Activity :: Reproduce, from the lines below, exactly the stretch that begins at the line containing "Dataset Generation Strategies" and ends at the line containing "### 3\. Architecture Suggestions", both included.

The data ::
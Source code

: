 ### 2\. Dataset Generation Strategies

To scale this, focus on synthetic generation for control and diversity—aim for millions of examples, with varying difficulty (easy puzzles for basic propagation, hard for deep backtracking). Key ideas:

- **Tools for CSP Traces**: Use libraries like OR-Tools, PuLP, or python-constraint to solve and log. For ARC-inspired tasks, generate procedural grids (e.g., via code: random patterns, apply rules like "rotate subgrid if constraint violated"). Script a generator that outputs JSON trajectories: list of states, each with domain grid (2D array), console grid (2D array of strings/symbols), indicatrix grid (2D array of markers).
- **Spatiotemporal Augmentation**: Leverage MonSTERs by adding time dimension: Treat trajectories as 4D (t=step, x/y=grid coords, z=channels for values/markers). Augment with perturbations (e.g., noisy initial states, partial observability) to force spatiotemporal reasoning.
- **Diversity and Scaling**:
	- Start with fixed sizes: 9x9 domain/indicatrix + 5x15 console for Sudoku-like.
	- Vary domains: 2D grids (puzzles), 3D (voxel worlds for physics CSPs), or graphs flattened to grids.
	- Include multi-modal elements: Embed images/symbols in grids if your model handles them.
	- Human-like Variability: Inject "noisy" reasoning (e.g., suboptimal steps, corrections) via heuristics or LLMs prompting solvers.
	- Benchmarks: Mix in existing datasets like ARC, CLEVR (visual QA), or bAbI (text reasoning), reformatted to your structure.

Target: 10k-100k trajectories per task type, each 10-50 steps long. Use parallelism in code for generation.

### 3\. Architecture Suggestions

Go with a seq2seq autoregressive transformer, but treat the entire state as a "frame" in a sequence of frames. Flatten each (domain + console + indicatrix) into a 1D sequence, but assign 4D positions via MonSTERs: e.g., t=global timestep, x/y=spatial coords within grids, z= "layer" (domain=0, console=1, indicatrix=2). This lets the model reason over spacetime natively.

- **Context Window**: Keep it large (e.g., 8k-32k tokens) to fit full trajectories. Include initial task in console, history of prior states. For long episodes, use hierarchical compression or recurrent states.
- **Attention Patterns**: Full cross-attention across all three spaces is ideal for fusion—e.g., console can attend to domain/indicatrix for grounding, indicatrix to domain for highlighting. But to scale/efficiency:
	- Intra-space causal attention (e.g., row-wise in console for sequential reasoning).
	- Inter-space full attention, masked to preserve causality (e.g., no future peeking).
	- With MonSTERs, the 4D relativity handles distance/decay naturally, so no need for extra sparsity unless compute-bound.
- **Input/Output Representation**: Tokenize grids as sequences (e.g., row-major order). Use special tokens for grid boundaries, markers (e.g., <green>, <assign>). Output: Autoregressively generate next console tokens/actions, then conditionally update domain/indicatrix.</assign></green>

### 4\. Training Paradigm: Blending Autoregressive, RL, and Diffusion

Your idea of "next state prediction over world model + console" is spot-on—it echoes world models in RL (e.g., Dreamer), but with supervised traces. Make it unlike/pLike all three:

Response ::
: ### 2\. Dataset Generation Strategies

To scale this, focus on synthetic generation for control and diversity—aim for millions of examples, with varying difficulty (easy puzzles for basic propagation, hard for deep backtracking). Key ideas:

- **Tools for CSP Traces**: Use libraries like OR-Tools, PuLP, or python-constraint to solve and log. For ARC-inspired tasks, generate procedural grids (e.g., via code: random patterns, apply rules like "rotate subgrid if constraint violated"). Script a generator that outputs JSON trajectories: list of states, each with domain grid (2D array), console grid (2D array of strings/symbols), indicatrix grid (2D array of markers).
- **Spatiotemporal Augmentation**: Leverage MonSTERs by adding time dimension: Treat trajectories as 4D (t=step, x/y=grid coords, z=channels for values/markers). Augment with perturbations (e.g., noisy initial states, partial observability) to force spatiotemporal reasoning.
- **Diversity and Scaling**:
	- Start with fixed sizes: 9x9 domain/indicatrix + 5x15 console for Sudoku-like.
	- Vary domains: 2D grids (puzzles), 3D (voxel worlds for physics CSPs), or graphs flattened to grids.
	- Include multi-modal elements: Embed images/symbols in grids if your model handles them.
	- Human-like Variability: Inject "noisy" reasoning (e.g., suboptimal steps, corrections) via heuristics or LLMs prompting solvers.
	- Benchmarks: Mix in existing datasets like ARC, CLEVR (visual QA), or bAbI (text reasoning), reformatted to your structure.

Target: 10k-100k trajectories per task type, each 10-50 steps long. Use parallelism in code for generation.

### 3\. Architecture Suggestions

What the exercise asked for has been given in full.